## What needs to be done
Work through the data below and give the number of lines holding the word "countable", without any other text.

## Exercise input

----

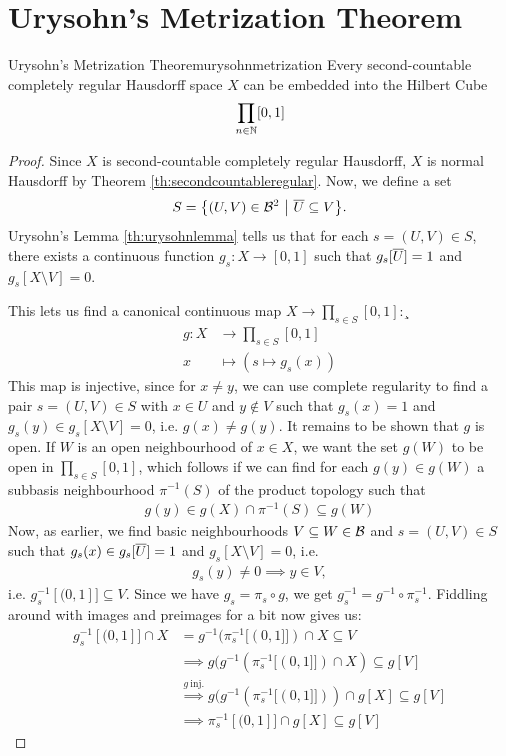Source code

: \section{Urysohn's Metrization Theorem}
\begin{importantcorollary}{Urysohn's Metrization Theorem}{urysohnmetrization}
	Every second-countable completely regular Hausdorff space $X$ can be embedded into the Hilbert Cube
	\begin{align*}
		\prod_{n \in \bN} [0,1]
	\end{align*}
\end{importantcorollary}
\begin{proof}
	Since $X$ is second-countable completely regular Hausdorff, $X$ is normal Hausdorff by Theorem \ref{th:secondcountableregular}. Now, we define a set
	\begin{align*}
		S = \lr{(U,V) \in \cB^2 \mid \ol U \subseteq V}.
	\end{align*}
	Urysohn's Lemma \ref{th:urysohnlemma} tells us that for each $s = (U,V) \in S$, there exists a continuous function $g_s : X \to [0,1]$ such that $g_s[\ol U] = 1$ and $g_s[X \setminus V] = 0$.
	
	This lets us find a canonical continuous map $X \to \prod_{s \in S} [0,1]$:¸
	\begin{align*}
		g : 
		X &\to \prod_{s \in S} [0,1]\\
		x &\mapsto (s \mapsto g_s(x))
	\end{align*}
	This map is injective, since for $x \neq y$, we can use complete regularity to find a pair $s = (U,V) \in S$ with $x \in U$ and $y \notin V$ such that $g_s(x) = 1$ and $g_s(y) \in g_s[X \setminus V] = 0$, i.e. $g(x) \neq g(y)$.
	\newpar
	It remains to be shown that $g$ is open. If $W$ is an open neighbourhood of $x \in X$, we want the set $g(W)$ to be open in $\prod_{s \in S} [0,1]$, which follows if we can find for each $g(y) \in g(W)$ a subbasis neighbourhood $\pi^{-1}(S)$ of the product topology such that 
	\begin{align*}
		g(y) \in g(X) \cap \pi^{-1}(S) \subseteq g(W)
	\end{align*}
	Now, as earlier, we find basic neighbourhoods $V \subseteq W \in \cB$ and $s = (U,V) \in S$ such that $g_s(x) \in g_s[\ol U] = 1$ and $g_s[X \setminus V] = 0$, i.e.
	\begin{align*}
		g_s(y) \neq 0 \implies y \in V,
	\end{align*} 
	i.e. $g_s^{-1}[(0,1]] \subseteq V$. Since we have $g_s = \pi_s \circ g$, we get $g_s^{-1} = g^{-1} \circ \pi_s^{-1}$. Fiddling around with images and preimages for a bit now gives us:
	\begin{align*}
		g_s^{-1}[(0,1]] \cap X &= g^{-1}(\pi_s^{-1}[(0,1]]) \cap X \subseteq V\\
		&\implies g(g^{-1}(\pi_s^{-1}[(0,1]]) \cap X) \subseteq g[V]\\
		&\stackrel{g~ \text{inj.}}{\implies} g(g^{-1}(\pi_s^{-1}[(0,1]])) \cap g[X] \subseteq g[V]\\
		&\implies \pi_s^{-1}[(0,1]] \cap g[X] \subseteq g[V]
	\end{align*}
\end{proof}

----

## Result below
2